Het was Rhexenor. Met het verzoek om naar een paar heel oude voorwerpen te komen kijken. Even voelde ik weerzin, ik wilde nu eindelijk al die zaken rondom ons huwelijk een geregeld hebben en me niet laten afleiden door allerlei triviale zaken. Maar de archeoloog in me nam het over en zei Rhexenor toe om te komen kijken.
Ik stapte af, zei tegen Fillipien en Boudicca dat ik even weg was en troefde mijn neef weer.

Hij haalde me door naar een soort ruimtestation, waar ik kennis maakte met iemand die Odo werd genoemd. Ik dacht eerst te maken hebben met een Chaosiet die moeite had zijn vorm vast te houden, later bleek dat Odo van een bepaald ras was dat niets met Chaosieten te maken heeft.
Ik moest een ID regelen en een andere naam. Maryan Larenian, besloot ik. Niet erg afwijkend, maar ach, niemand die me daar kende.
De voorwerpen leken nog het meest op een soort devices. Rhexenor zei dat het een puzzel leek en daar kon hij wel eens gelijk in hebben. Het was me al snel duidelijk dat het niet compleet was en ook dat ik er niets mee kon beginnen. Ze waren blijkbaar op een Schaduw gevonden en dat vond ik vreemd. Want de voorwerpen waren heel erg oud. Veel ouder dan zowat alles wat ik gezien had. Deze voorwerpen kwamen uit de tijd voor het ontstaan van de Hoven en Amber. Het kwam uit de tijd van de Oerwereld.
Ik sprak erover met Rhexenor en kreeg het verhaal te horen over hoe ze eraan kwamen, een verkoper die het in bezit was van de voorwerpen, maar geen juiste vergunning had. De voorwerpen waren in beslag genomen, de verkoper, iemand van de familie Mason, zou een vergunning gaan regelen en was nooit meer terug gezien.
Ik dacht aan Merlijn, deze zou allicht meer weten van dit soort dingen. Of Corwin, misschien Martin. Rhexenor zou er het liefst Random bij hebben gehaald, maar dat had ik liever niet.
Ik vroeg en kreeg toestemming om de voorwerpen mee te nemen en ze verder te onderzoeken in een laboratorium in de ruimtestation.

Tja, daar zit ik nu, in een modern lab waar ik geen verstand van heb, met een stel devices om te onderzoeken. Ik zou liever naar de plaats gaan waar ze echt thuishoren, willen uitvinden waar ze bijhoren.
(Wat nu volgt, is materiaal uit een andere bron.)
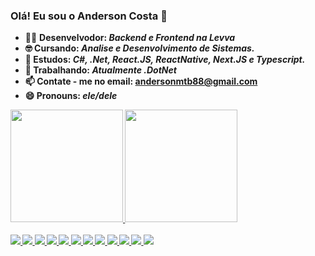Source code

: ### Olá! Eu sou o Anderson Costa 👋
- 👨‍💻 <strong>Desenvelvodor:</strog> <b><i> Backend e Frontend na Levva</i></b>
- 🤓 <strong> Cursando:</strong> <b><i>Analise e Desenvolvimento de Sistemas.</i></b>
- 🌱 <strong> Estudos:</strong> <b><i> C#, .Net, React.JS, ReactNative, Next.JS e Typescript.</i></b>
- 🌱 <strong> Trabalhando:</strong> <b><i> Atualmente .DotNet </i></b>
- 📫 <strong>Contate - me no email:</strong> andersonmtb88@gmail.com
- 😄 <strong>Pronouns:</strong> <b><i>ele/dele</i></b>

<div>
    <a href=" https://github.com/andersoncostadev">
    <img height="180em" src="https://github-readme-stats.vercel.app/api?username=andersoncostadev&show_icons=true&theme=blue-green&include_all_commits-true&count_private-true"/>
    <img height="180em" src="https://github-readme-stats.vercel.app/api/top-langs/?username=andersoncostadev&layout=compact&langs_count=7&theme=blue-green"/>
   </div>

<div style="display: inline_block"><br>
    

  <img src="https://img.shields.io/badge/JavaScript-F7DF1E?style=for-the-badge&logo=javascript&logoColor=black"/>
  <img src="https://img.shields.io/badge/TypeScript-007ACC?style=for-the-badge&logo=typescript&logoColor=white"/>
  <img src="https://img.shields.io/badge/HTML5-E34F26?style=for-the-badge&logo=html5&logoColor=white"/>
  <img src="https://img.shields.io/badge/CSS3-1572B6?style=for-the-badge&logo=css3&logoColor=white"/>
  <img src="https://img.shields.io/badge/React-20232A?style=for-the-badge&logo=react&logoColor=61DAFB"/>
  <img src="https://img.shields.io/badge/React_Native-20232A?style=for-the-badge&logo=react&logoColor=61DAFB"/>
    <img src="https://img.shields.io/badge/.NET-5C2D91?style=for-the-badge&logo=.net&logoColor=white"/>  
     <img src="https://img.shields.io/badge/C%23-239120?style=for-the-badge&logo=c-sharp&logoColor=white"/> 
    <img src="https://img.shields.io/badge/Microsoft_SQL_Server-CC2927?style=for-the-badge&logo=microsoft-sql-server&logoColor=white"/> 
     <img src="https://img.shields.io/badge/MySQL-00000F?style=for-the-badge&logo=mysql&logoColor=white"/> 
     <img src="https://img.shields.io/badge/Laravel-FF2D20?style=for-the-badge&logo=laravel&logoColor=white"/> 
    <img src="https://img.shields.io/badge/PHP-777BB4?style=for-the-badge&logo=php&logoColor=white"/> 
    
    
  </div>
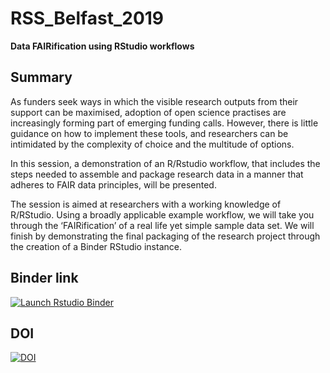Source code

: # RSS_Belfast_2019
**Data FAIRification using RStudio workflows**

## Summary
As funders seek ways in which the visible research outputs from their support can be maximised, adoption of open science practises are increasingly forming part of emerging funding calls. However, there is little guidance on how to implement these tools, and researchers can be intimidated by the complexity of choice and the multitude of options.

In this session, a demonstration of an R/Rstudio workflow, that includes the steps needed to assemble and package research data in a manner that adheres to FAIR data principles, will be presented.

The session is aimed at researchers with a working knowledge of R/RStudio. Using a broadly applicable example workflow, we will take you through the ‘FAIRification’ of a real life yet simple sample data set. We will finish by demonstrating the final packaging of the research project through the creation of a Binder RStudio instance.

## Binder link
<!-- badges: start -->
[![Launch Rstudio Binder](http://mybinder.org/badge_logo.svg)](https://mybinder.org/v2/gh/bapalmer/RSS_Belfast_2019/master?urlpath=rstudio)
<!-- badges: end -->

## DOI
[![DOI](https://zenodo.org/badge/DOI/10.5281/zenodo.3383331.svg)](https://doi.org/10.5281/zenodo.3383331)
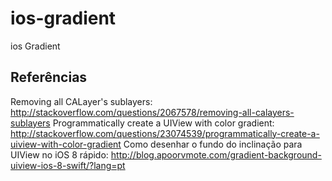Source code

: # ios-gradient
ios Gradient

## Referências
Removing all CALayer's sublayers: http://stackoverflow.com/questions/2067578/removing-all-calayers-sublayers
Programmatically create a UIView with color gradient: http://stackoverflow.com/questions/23074539/programmatically-create-a-uiview-with-color-gradient
Como desenhar o fundo do inclinação para UIView no iOS 8 rápido: http://blog.apoorvmote.com/gradient-background-uiview-ios-8-swift/?lang=pt
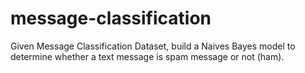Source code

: # message-classification
Given Message Classification Dataset, build a Naives Bayes model to determine whether a text message is spam message or not (ham).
Wat de devices doen interesseert me eigenlijk minder. Er is gezegd dat over een week het schip zal aandokken, waar misschien de verkoper op zit en dan kan ik meer aan de weet komen. Geen idee of ik er iets mee opschiet. Wellicht kan ik dit beter aan iemand anders even overlaten en op een later moment inspringen als ik wat meer tijd heb. Andere zaken gaan nu echt even voor. Ik heb Mandor net laten weten waar ik ben, er is daar nog niet zoveel tijd voorbij, toch zei hij zorgelijk niet dat gesprek met zijn vader verder uit te stellen.
Ik moet iemand regelen om dit nader te onderzoeken. Ronardo heeft veel verstand van techniek, misschien is hij de aangewezen persoon. Samen met Merlijn, maar ik geloof dat hij en Ronardo elkaar niet zo liggen. Beter vragen aan Corwin. Of misschien nog beter aan Martin. Hmm, helemaal niet zo gek.
Dan kan ik verder. Uitzoeken of ik echt zwanger ben en hoelang… dat zou ik hier misschien kunnen doen. Daarna ervoor zorgen dat de gegevens verloren gaan, dat moet geen probleem zijn. Daarna Gramble troeven en spreken. Uitkomst van dit gesprek bespreken met Mandor en een huwelijksdatum regelen met Deirdre. Alles rondom dat huwelijk regelen wat nodig is. En me vooral niet laten afleiden door allerlei zijsporen. Nu even niet. We hadden twee jaar geleden al willen trouwen.